FIG. 3 shows one frame period corresponding to a period for displaying an image for one screen. Although one frame period is not particularly limited to a particular period, it is preferable that one frame period is 1/60 second or less so that an image viewer does not perceive flickers. Note that a timing chart of FIG. 3 is a timing of a backlight device (illumination means) turning on, a timing at which a photoelectric conversion device detects the light, and a timing of writing a video signal in a pixel portion (a timing of scaning).
In the timing chart of FIG. 3, one frame period can be divided into a writing period and a lighting period.
Operation in a writing period is described. In the writing period, a video signal is input into each pixel. In other words, a scan line is scanned in the writing period, and a video signal is input into each pixel. Note that the backlight device is a non-lighting state in the writing period. At that time the photoelectric conversion device detects light. Accordingly, the photoelectric conversion device can accurately detect the external light. Since the backlight device does not turn on, the photoelectric conversion device can detect only the external light.
Operation in a lighting period is described. In a lighting period, operation of writing a video signal to each pixel is not performed. Thus, each pixel stores the video signal input in the writing period. Then, the liquid crystal element of each pixel has transmissivity in accordance with the video signal. At this time, an image corresponding to the video signal can be displayed by the backlight device turned on.

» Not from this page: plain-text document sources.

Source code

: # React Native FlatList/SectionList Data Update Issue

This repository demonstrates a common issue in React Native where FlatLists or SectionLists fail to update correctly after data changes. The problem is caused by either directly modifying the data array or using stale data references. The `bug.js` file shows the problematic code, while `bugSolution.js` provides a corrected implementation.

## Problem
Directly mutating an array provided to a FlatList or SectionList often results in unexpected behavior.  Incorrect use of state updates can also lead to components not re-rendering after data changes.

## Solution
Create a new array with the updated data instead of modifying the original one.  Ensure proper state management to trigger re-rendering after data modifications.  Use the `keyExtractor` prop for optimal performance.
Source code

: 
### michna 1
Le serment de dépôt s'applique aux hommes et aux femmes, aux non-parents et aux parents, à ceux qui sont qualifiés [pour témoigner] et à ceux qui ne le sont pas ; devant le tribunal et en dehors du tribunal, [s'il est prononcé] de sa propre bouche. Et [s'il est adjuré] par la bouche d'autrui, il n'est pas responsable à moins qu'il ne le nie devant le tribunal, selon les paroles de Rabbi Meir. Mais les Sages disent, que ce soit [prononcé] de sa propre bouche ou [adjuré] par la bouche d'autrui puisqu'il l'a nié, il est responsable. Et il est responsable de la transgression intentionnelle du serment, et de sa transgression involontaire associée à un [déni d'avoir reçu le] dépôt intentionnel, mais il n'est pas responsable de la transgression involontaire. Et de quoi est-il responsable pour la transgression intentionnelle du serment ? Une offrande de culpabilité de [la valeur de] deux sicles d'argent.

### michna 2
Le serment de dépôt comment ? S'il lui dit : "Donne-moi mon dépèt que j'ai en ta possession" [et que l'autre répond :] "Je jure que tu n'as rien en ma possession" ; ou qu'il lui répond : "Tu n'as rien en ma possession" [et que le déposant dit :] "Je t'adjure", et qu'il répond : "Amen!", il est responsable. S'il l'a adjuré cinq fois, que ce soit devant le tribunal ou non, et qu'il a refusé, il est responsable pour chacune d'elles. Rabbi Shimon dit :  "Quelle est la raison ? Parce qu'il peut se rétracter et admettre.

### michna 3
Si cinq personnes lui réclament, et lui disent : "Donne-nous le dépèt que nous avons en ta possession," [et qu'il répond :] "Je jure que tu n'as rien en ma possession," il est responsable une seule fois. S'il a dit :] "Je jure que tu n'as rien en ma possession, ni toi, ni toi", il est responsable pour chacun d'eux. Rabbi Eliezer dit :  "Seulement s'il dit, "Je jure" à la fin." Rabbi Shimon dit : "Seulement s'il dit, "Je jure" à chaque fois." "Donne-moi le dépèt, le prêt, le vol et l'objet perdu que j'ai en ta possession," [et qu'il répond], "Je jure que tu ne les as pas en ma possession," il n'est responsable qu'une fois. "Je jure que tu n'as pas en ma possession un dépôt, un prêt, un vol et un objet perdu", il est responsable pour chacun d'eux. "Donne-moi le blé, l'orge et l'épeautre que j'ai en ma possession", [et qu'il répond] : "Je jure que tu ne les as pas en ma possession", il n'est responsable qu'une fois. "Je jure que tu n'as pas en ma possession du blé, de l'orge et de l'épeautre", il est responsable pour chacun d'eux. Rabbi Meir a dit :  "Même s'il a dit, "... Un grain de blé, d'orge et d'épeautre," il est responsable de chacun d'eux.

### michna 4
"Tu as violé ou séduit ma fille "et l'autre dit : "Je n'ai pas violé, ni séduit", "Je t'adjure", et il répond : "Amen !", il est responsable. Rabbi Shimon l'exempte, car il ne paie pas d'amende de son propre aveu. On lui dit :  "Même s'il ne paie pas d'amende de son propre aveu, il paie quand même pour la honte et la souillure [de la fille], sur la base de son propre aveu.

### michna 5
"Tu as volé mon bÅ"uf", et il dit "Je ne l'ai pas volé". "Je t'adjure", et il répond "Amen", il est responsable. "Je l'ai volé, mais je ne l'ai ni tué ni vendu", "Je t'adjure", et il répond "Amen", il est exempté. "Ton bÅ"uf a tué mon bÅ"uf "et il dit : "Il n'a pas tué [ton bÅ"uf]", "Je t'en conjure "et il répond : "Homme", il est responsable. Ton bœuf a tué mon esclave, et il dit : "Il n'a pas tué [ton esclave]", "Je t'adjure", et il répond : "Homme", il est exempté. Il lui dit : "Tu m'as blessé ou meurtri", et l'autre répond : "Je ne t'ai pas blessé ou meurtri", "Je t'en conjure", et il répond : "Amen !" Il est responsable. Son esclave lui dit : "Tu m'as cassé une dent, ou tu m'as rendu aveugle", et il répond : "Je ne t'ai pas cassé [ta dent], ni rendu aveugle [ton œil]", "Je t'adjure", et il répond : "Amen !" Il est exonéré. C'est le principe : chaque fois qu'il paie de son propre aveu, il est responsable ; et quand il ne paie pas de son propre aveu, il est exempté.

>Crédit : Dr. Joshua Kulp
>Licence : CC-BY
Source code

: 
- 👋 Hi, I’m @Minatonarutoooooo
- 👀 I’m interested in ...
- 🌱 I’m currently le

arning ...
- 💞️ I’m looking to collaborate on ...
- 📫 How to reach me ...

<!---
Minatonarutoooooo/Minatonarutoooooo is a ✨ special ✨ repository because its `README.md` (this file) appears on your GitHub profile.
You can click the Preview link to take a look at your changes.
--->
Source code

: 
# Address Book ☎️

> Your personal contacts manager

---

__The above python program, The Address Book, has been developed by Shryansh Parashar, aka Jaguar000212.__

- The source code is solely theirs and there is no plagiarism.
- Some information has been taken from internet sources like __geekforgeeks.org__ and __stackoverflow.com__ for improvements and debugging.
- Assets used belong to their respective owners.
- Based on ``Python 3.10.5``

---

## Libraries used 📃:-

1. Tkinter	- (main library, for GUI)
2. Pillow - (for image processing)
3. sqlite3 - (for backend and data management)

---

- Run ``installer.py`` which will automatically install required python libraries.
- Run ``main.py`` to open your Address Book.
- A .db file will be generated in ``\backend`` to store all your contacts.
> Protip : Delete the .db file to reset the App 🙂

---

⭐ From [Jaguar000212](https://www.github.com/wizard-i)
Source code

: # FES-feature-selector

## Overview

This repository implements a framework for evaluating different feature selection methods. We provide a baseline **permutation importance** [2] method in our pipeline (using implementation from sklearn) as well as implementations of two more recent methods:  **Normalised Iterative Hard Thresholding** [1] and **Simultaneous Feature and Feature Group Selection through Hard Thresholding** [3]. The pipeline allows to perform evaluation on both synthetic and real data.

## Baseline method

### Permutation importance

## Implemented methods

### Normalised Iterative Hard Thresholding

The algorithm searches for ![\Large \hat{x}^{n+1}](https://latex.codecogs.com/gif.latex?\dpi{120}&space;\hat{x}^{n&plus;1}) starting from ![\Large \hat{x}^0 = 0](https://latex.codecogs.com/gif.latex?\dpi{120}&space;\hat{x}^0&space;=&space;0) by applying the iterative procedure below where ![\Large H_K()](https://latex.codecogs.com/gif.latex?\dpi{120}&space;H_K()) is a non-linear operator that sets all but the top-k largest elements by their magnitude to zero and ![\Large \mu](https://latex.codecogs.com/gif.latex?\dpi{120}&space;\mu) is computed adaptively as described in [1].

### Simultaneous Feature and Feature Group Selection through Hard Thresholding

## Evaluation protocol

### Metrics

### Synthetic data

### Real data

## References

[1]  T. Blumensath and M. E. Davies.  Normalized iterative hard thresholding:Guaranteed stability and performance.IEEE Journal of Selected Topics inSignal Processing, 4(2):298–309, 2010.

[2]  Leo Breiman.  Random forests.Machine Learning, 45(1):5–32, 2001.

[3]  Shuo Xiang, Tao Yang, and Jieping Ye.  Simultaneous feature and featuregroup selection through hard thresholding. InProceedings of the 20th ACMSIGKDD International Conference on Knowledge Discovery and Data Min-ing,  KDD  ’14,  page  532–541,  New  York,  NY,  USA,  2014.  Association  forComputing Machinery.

An exemplary operation of a system block of a liquid crystal display device with a photoelectric conversion device, which is different from FIG. 3, is described with reference to FIGS. 4A and 4B.
FIG. 4A shows one frame period corresponding to a period for displaying an image for one screen. Although one frame period is not particularly limited to a particular period, it is preferable that one frame period is 1/60 second or less so that an image viewer does not perceive flickers.
The operation is described. First, a scan signal is input into a scan line sequentially from the first line in a writing period Ta, and a pixel is selected. Then, when the pixel is selected, a video signal is input to the pixel from a signal line. Then, the video signal is written into the pixel, the pixel stores the signal until a signal is input again. Gray scales of each pixel in a display period Ts are controlled by the written video signal. Note that the backlight device turns off in accordance with the operation for scanning a scan line in a backlight device turning-off period Tc. The backlight device turning-off period Tc is longer than a writing period Ta. In the backlight device turning-off period Tc, the photoelectric conversion device detects the light when the backlight device, which a photoelectric conversion device is placed nearby, turns off. Accordingly, the photoelectric conversion device can accurately detect the external light. Since the backlight device does not turn on, the photoelectric conversion device can detect only the external light.
Here, description is made focusing on a pixel row in i-th row with reference to FIG. 4B. First, a scan signal is input into a scan line sequentially from the first line in a writing period Ta. Then a pixel of i-th row is selected in a period Th (i) of a writing period Ta. A video signal is input into a pixel of i-th row from a signal line when the pixel of i-th row is selected. Then, when the video signal is written into a pixel of i-th row, the pixel of i-th stores the signal until a signal is input again. Gray scales of the pixel of i-th row in a display period Ts (i) are controlled by the written video signal. Note that the backlight device is non-lighting state in a period Th (i) and before and after of the period. A period when the backlight device turns off is a period Td (i). In the case where a photoelectric conversion device is provided nearby the i-th row, the photoelectric conversion device detects light in a period Td (i). Accordingly, the photoelectric conversion device can accurately detect the external light. Since the backlight device does not turn on, the photoelectric conversion device can detect only the external light.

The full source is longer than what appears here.